WORKING DATA:
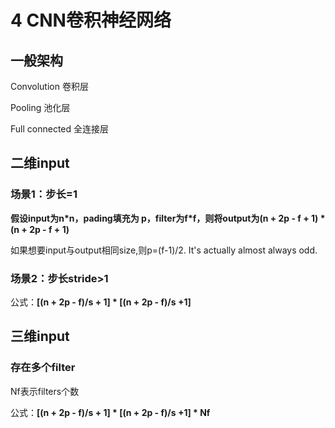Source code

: # 4 CNN卷积神经网络
## 一般架构
Convolution 卷积层

Pooling 池化层

Full connected 全连接层

## 二维input
### 场景1：步长=1

__假设input为n\*n，pading填充为 p，filter为f\*f，则将output为(n + 2p - f + 1) * (n + 2p - f + 1)__

如果想要input与output相同size,则p=(f-1)/2. It's actually almost always odd.

### 场景2：步长stride>1

公式：__[(n + 2p - f)/s + 1] * [(n + 2p - f)/s +1]__

## 三维input

### 存在多个filter
Nf表示filters个数

公式：__[(n + 2p - f)/s + 1] * [(n + 2p - f)/s +1] * Nf__

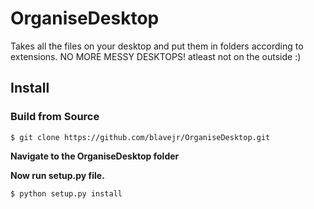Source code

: # OrganiseDesktop

Takes all the files on your desktop and put them in folders according to extensions. NO MORE MESSY DESKTOPS! atleast not on the outside :)

## Install

### Build from Source

`$ git clone https://github.com/blavejr/OrganiseDesktop.git`

**Navigate to the OrganiseDesktop folder**


**Now run setup.py file.**

`$ python setup.py install`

YOUR OBJECTIVE:
If a line holds an image, leave the image out; retype everything else in the entries exactly.

TASK ANSWER:
Source code

: # 4 CNN卷积神经网络
## 一般架构
Convolution 卷积层

Pooling 池化层

Full connected 全连接层

## 二维input
### 场景1：步长=1

__假设input为n\*n，pading填充为 p，filter为f\*f，则将output为(n + 2p - f + 1) * (n + 2p - f + 1)__

如果想要input与output相同size,则p=(f-1)/2. It's actually almost always odd.

### 场景2：步长stride>1

公式：__[(n + 2p - f)/s + 1] * [(n + 2p - f)/s +1]__

## 三维input

### 存在多个filter
Nf表示filters个数

公式：__[(n + 2p - f)/s + 1] * [(n + 2p - f)/s +1] * Nf__

Source code

: # OrganiseDesktop

Takes all the files on your desktop and put them in folders according to extensions. NO MORE MESSY DESKTOPS! atleast not on the outside :)

## Install

### Build from Source

`$ git clone https://github.com/blavejr/OrganiseDesktop.git`

**Navigate to the OrganiseDesktop folder**


**Now run setup.py file.**

`$ python setup.py install`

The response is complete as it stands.